» What you are asked to do
Among the lines below, keep only those from the one containing "And then this" through the one containing "I sold the Corvette.", and reproduce them exactly.

» Available data
::::

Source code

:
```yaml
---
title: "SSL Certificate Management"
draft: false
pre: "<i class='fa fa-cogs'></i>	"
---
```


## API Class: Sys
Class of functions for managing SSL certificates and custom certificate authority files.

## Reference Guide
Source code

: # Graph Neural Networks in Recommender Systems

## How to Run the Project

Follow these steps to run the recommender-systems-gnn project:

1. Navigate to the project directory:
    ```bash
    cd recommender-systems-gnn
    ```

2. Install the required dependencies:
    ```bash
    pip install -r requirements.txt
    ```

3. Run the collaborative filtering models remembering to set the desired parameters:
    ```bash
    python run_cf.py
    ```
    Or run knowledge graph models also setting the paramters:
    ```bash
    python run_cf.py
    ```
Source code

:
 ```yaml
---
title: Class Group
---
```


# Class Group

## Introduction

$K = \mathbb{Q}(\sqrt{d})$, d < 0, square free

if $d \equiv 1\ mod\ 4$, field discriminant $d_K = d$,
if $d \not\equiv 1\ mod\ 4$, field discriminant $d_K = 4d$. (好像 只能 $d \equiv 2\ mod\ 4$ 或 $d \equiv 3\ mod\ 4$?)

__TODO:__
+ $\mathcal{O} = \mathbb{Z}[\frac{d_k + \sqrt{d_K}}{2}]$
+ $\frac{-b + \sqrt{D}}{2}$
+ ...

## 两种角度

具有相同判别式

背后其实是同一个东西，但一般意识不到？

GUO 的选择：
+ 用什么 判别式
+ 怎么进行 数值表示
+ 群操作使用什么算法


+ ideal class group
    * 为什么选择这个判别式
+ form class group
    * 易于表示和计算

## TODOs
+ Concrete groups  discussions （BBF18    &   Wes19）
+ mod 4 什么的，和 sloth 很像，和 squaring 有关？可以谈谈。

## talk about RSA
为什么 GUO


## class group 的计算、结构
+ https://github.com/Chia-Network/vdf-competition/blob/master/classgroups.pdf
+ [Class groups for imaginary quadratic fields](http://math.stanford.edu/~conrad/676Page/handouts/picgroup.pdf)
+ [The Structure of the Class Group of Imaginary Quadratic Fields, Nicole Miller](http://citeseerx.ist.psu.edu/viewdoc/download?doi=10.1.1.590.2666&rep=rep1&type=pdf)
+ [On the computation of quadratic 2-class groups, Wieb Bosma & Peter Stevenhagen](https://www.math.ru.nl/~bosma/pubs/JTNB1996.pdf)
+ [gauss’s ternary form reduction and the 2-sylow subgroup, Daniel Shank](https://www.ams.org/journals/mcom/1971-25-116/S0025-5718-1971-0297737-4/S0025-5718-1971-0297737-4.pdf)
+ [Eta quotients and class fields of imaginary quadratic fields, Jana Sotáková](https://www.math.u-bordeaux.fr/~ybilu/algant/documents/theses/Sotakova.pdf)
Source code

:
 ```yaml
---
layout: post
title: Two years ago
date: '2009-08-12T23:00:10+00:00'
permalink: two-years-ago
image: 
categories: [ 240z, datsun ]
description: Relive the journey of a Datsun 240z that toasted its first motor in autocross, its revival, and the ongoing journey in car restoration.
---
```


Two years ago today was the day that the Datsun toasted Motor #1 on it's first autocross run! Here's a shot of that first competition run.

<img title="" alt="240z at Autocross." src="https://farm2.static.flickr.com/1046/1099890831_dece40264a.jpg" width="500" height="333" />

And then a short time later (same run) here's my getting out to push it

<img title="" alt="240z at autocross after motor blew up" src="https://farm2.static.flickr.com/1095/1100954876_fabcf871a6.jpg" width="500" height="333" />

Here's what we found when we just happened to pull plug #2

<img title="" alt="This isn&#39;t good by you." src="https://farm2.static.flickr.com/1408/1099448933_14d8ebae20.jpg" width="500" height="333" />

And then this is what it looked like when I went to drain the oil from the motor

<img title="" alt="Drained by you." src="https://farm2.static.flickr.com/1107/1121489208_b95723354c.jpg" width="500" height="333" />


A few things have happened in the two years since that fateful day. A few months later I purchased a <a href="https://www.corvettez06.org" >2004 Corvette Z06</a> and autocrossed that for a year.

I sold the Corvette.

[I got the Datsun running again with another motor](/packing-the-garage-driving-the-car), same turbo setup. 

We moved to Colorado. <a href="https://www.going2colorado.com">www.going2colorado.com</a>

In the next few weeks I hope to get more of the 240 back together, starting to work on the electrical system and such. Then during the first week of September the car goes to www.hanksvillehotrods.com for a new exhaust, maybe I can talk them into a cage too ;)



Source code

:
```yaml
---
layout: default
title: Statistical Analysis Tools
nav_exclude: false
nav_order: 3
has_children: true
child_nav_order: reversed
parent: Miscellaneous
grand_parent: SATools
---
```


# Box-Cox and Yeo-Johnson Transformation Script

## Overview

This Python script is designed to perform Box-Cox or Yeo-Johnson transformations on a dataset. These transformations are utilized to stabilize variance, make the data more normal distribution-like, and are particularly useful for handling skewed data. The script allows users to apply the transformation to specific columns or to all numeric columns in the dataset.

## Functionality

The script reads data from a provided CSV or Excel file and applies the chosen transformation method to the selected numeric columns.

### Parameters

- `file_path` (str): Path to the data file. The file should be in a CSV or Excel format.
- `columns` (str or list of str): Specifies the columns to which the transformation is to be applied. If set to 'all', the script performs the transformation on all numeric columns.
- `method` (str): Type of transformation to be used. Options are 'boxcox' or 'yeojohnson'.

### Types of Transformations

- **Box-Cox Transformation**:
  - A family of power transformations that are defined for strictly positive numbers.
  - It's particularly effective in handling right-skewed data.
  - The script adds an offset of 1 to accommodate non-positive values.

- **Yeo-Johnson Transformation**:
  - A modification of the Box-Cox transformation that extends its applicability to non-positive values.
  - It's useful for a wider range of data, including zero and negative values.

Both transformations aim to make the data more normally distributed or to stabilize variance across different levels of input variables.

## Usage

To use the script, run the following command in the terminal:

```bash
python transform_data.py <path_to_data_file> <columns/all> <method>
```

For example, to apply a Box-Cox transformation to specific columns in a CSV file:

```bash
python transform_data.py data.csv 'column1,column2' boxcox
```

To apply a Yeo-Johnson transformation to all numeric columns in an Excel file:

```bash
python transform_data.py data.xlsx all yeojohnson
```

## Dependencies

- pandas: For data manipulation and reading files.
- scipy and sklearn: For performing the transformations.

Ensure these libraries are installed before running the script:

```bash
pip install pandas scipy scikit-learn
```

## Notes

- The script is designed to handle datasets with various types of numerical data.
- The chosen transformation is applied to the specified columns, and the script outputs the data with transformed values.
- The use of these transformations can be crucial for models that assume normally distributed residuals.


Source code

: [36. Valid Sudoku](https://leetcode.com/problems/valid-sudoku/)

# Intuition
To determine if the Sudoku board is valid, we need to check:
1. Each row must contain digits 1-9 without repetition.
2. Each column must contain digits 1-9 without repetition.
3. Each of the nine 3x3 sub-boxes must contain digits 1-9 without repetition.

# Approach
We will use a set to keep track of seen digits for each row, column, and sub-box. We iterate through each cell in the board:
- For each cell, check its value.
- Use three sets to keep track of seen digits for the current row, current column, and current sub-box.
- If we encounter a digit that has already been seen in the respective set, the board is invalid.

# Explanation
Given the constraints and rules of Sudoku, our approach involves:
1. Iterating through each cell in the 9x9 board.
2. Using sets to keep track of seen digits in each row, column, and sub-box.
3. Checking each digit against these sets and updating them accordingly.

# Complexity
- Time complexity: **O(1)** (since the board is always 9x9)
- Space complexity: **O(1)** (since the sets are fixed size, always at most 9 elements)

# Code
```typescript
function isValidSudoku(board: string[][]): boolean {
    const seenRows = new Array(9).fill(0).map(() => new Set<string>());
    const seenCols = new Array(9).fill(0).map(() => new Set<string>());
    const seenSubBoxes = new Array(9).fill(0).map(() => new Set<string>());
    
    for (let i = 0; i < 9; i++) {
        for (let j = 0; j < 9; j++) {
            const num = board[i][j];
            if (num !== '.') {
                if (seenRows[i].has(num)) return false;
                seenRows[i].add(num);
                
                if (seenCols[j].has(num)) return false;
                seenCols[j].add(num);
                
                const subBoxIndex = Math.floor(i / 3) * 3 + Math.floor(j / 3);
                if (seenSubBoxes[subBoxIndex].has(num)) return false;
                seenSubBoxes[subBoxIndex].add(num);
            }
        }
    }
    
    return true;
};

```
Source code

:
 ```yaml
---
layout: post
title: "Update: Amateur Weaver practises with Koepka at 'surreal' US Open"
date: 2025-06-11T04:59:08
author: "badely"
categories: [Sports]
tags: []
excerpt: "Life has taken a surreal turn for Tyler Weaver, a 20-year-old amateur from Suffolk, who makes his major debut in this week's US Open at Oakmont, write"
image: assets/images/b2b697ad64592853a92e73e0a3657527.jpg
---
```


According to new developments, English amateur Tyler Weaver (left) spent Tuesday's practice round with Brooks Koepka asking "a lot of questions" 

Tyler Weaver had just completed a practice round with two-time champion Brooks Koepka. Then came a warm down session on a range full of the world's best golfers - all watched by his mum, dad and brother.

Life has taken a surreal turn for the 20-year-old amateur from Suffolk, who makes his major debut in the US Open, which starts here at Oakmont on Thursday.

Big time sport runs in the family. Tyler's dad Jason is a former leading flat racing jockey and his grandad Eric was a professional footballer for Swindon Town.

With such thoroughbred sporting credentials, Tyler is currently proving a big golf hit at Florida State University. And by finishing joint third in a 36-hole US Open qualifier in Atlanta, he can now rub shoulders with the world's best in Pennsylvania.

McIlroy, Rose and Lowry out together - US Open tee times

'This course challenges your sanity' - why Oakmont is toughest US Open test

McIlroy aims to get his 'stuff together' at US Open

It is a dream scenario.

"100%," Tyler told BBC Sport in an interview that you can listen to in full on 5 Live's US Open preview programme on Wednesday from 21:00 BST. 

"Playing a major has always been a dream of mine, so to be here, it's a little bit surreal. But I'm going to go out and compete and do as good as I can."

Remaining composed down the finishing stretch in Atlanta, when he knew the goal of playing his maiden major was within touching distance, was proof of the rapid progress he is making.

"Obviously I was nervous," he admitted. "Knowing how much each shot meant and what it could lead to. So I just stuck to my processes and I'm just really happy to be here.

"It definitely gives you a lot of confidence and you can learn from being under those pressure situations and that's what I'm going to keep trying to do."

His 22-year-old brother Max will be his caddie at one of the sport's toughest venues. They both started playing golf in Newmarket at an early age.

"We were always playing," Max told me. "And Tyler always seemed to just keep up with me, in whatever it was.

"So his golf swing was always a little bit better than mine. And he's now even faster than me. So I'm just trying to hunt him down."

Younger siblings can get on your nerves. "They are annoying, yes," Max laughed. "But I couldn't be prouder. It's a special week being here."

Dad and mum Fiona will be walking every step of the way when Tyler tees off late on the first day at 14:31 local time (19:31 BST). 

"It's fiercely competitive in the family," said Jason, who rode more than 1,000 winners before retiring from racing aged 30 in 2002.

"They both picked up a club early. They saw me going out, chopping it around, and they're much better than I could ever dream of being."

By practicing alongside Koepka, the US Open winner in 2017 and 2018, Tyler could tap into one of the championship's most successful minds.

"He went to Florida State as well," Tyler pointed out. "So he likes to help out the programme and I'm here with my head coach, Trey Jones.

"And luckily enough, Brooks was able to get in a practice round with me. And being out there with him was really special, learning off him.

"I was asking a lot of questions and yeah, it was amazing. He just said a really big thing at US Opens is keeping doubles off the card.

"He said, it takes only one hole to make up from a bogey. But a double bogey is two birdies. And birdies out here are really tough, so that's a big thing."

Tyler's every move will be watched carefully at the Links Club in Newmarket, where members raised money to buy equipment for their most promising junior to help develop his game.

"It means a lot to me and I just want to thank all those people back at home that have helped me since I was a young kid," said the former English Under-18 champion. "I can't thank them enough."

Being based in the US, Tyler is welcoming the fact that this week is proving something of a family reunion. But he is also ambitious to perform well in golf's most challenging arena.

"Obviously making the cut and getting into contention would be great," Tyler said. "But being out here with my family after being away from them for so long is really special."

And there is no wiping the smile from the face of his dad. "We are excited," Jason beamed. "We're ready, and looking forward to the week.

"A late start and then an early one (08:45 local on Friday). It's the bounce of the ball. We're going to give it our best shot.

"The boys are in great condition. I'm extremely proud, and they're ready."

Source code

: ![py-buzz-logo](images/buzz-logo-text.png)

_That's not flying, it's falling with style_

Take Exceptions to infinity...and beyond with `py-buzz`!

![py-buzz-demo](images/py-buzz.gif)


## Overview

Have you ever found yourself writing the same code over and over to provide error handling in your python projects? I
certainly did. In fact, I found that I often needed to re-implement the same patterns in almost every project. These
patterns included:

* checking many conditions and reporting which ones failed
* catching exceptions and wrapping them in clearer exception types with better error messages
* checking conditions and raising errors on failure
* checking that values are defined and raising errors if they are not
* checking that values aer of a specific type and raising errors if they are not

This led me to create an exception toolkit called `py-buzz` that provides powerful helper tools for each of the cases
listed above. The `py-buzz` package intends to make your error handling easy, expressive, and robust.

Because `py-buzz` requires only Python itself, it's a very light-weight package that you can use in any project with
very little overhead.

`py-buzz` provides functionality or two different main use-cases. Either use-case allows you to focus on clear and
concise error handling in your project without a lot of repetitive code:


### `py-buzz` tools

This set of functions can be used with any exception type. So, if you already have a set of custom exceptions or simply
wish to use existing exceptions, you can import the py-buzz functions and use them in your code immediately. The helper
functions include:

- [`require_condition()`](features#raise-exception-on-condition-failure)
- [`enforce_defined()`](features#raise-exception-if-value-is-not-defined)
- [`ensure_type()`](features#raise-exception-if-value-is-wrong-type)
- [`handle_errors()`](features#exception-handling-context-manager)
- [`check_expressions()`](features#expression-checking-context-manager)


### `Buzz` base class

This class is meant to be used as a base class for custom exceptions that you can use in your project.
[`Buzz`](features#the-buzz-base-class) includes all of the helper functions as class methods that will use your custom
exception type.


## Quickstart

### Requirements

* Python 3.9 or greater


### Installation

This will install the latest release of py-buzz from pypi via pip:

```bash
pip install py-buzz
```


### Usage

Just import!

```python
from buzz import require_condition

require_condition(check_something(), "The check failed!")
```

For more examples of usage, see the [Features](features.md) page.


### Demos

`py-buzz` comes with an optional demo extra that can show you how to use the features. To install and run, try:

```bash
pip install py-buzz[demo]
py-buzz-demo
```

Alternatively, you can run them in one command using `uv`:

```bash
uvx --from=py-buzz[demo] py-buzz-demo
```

::::

» Task solution
And then this is what it looked like when I went to drain the oil from the motor

<img title="" alt="Drained by you." src="https://farm2.static.flickr.com/1107/1121489208_b95723354c.jpg" width="500" height="333" />


A few things have happened in the two years since that fateful day. A few months later I purchased a <a href="https://www.corvettez06.org" >2004 Corvette Z06</a> and autocrossed that for a year.

I sold the Corvette.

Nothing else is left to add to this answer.